INSTRUCTIONS FOR THE TASK –
Please transcribe the data that follows, keeping every line exact.

SUPPLIED ENTRIES –
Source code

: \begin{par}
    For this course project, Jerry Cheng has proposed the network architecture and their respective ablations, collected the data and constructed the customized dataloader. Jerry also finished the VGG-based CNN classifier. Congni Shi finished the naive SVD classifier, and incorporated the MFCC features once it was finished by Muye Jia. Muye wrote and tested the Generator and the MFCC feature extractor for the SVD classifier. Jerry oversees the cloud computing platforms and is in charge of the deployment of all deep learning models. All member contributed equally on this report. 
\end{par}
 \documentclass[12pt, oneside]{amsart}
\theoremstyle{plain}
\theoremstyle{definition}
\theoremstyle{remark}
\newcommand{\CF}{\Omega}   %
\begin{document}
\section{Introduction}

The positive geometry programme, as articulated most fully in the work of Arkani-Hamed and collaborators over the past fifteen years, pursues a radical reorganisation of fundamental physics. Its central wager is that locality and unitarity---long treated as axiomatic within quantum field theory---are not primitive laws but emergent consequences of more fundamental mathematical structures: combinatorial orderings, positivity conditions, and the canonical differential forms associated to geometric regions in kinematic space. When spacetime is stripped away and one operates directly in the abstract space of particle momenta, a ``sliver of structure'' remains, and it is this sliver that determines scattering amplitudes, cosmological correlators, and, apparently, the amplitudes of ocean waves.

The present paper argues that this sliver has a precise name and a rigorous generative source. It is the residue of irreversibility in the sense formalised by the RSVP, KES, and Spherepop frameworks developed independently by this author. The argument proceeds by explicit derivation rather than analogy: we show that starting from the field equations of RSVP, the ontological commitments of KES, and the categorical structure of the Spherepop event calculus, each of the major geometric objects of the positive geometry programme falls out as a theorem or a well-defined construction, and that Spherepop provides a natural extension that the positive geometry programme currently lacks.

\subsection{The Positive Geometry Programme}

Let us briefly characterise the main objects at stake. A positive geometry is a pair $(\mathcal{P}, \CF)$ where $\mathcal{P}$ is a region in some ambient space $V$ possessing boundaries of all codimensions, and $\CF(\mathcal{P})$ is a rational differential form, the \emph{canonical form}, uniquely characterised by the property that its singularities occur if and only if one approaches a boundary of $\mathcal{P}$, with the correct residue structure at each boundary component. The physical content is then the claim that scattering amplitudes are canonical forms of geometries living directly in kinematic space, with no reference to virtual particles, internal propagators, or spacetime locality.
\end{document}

FINISHED TASK –
Source code

: \begin{par}
    For this course project, Jerry Cheng has proposed the network architecture and their respective ablations, collected the data and constructed the customized dataloader. Jerry also finished the VGG-based CNN classifier. Congni Shi finished the naive SVD classifier, and incorporated the MFCC features once it was finished by Muye Jia. Muye wrote and tested the Generator and the MFCC feature extractor for the SVD classifier. Jerry oversees the cloud computing platforms and is in charge of the deployment of all deep learning models. All member contributed equally on this report. 
\end{par}
 \documentclass[12pt, oneside]{amsart}
\theoremstyle{plain}
\theoremstyle{definition}
\theoremstyle{remark}
\newcommand{\CF}{\Omega}   %
\begin{document}
\section{Introduction}

The positive geometry programme, as articulated most fully in the work of Arkani-Hamed and collaborators over the past fifteen years, pursues a radical reorganisation of fundamental physics. Its central wager is that locality and unitarity---long treated as axiomatic within quantum field theory---are not primitive laws but emergent consequences of more fundamental mathematical structures: combinatorial orderings, positivity conditions, and the canonical differential forms associated to geometric regions in kinematic space. When spacetime is stripped away and one operates directly in the abstract space of particle momenta, a ``sliver of structure'' remains, and it is this sliver that determines scattering amplitudes, cosmological correlators, and, apparently, the amplitudes of ocean waves.

The present paper argues that this sliver has a precise name and a rigorous generative source. It is the residue of irreversibility in the sense formalised by the RSVP, KES, and Spherepop frameworks developed independently by this author. The argument proceeds by explicit derivation rather than analogy: we show that starting from the field equations of RSVP, the ontological commitments of KES, and the categorical structure of the Spherepop event calculus, each of the major geometric objects of the positive geometry programme falls out as a theorem or a well-defined construction, and that Spherepop provides a natural extension that the positive geometry programme currently lacks.

\subsection{The Positive Geometry Programme}

Let us briefly characterise the main objects at stake. A positive geometry is a pair $(\mathcal{P}, \CF)$ where $\mathcal{P}$ is a region in some ambient space $V$ possessing boundaries of all codimensions, and $\CF(\mathcal{P})$ is a rational differential form, the \emph{canonical form}, uniquely characterised by the property that its singularities occur if and only if one approaches a boundary of $\mathcal{P}$, with the correct residue structure at each boundary component. The physical content is then the claim that scattering amplitudes are canonical forms of geometries living directly in kinematic space, with no reference to virtual particles, internal propagators, or spacetime locality.
\end{document}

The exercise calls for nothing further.